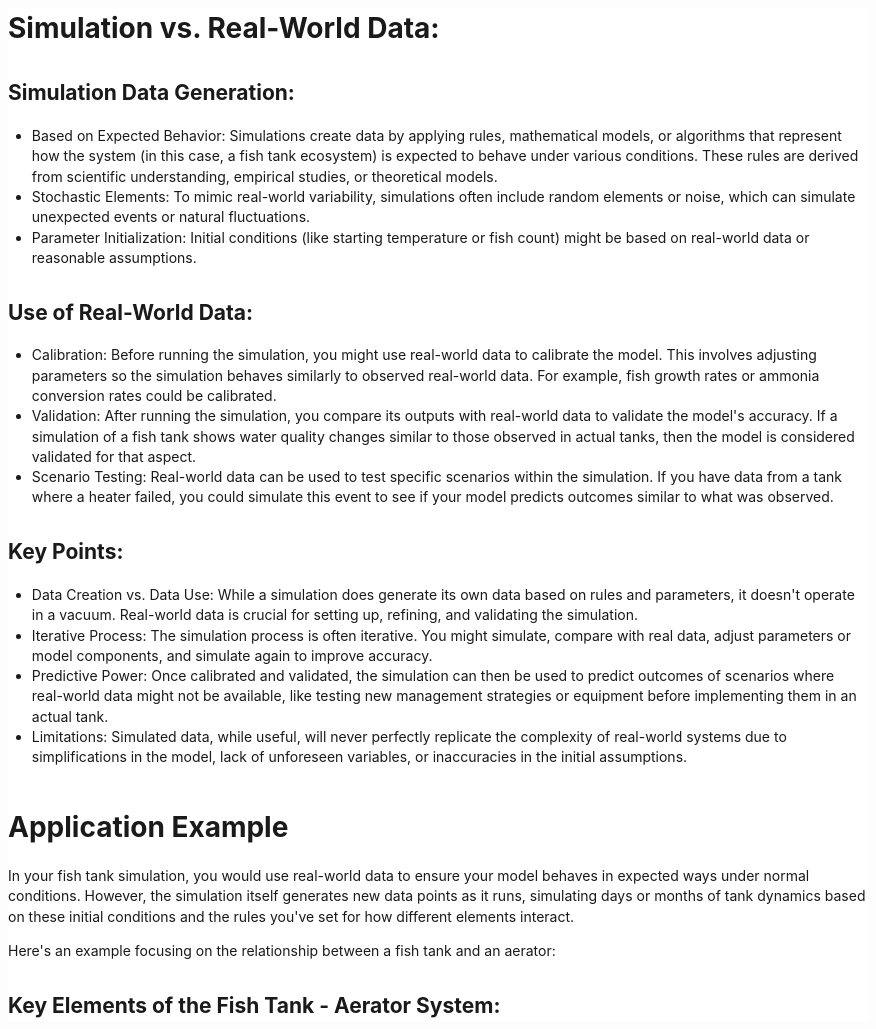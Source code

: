 # Simulation vs. Real-World Data:

## Simulation Data Generation:

- Based on Expected Behavior: Simulations create data by applying rules, mathematical models, or algorithms that represent how the system (in this case, a fish tank ecosystem) is expected to behave under various conditions. These rules are derived from scientific understanding, empirical studies, or theoretical models.
- Stochastic Elements: To mimic real-world variability, simulations often include random elements or noise, which can simulate unexpected events or natural fluctuations.
- Parameter Initialization: Initial conditions (like starting temperature or fish count) might be based on real-world data or reasonable assumptions.

## Use of Real-World Data:
- Calibration: Before running the simulation, you might use real-world data to calibrate the model. This involves adjusting parameters so the simulation behaves similarly to observed real-world data. For example, fish growth rates or ammonia conversion rates could be calibrated.
- Validation: After running the simulation, you compare its outputs with real-world data to validate the model's accuracy. If a simulation of a fish tank shows water quality changes similar to those observed in actual tanks, then the model is considered validated for that aspect.
- Scenario Testing: Real-world data can be used to test specific scenarios within the simulation. If you have data from a tank where a heater failed, you could simulate this event to see if your model predicts outcomes similar to what was observed.

## Key Points:
- Data Creation vs. Data Use: While a simulation does generate its own data based on rules and parameters, it doesn't operate in a vacuum. Real-world data is crucial for setting up, refining, and validating the simulation.
- Iterative Process: The simulation process is often iterative. You might simulate, compare with real data, adjust parameters or model components, and simulate again to improve accuracy.
- Predictive Power: Once calibrated and validated, the simulation can then be used to predict outcomes of scenarios where real-world data might not be available, like testing new management strategies or equipment before implementing them in an actual tank.
- Limitations: Simulated data, while useful, will never perfectly replicate the complexity of real-world systems due to simplifications in the model, lack of unforeseen variables, or inaccuracies in the initial assumptions.

# Application Example

In your fish tank simulation, you would use real-world data to ensure your model behaves in expected ways under normal conditions. However, the simulation itself generates new data points as it runs, simulating days or months of tank dynamics based on these initial conditions and the rules you've set for how different elements interact.


Here's an example focusing on the relationship between a fish tank and an aerator:

## Key Elements of the Fish Tank - Aerator System:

_AIM OF THE TASK_. All that belongs in your answer is the stretch of entries above from the line with "## Use of Real-World" through the line with "- Calibration: Before", printed exactly.

_SOLUTION TO THE PROBLEM_.
## Use of Real-World Data:
- Calibration: Before running the simulation, you might use real-world data to calibrate the model. This involves adjusting parameters so the simulation behaves similarly to observed real-world data. For example, fish growth rates or ammonia conversion rates could be calibrated.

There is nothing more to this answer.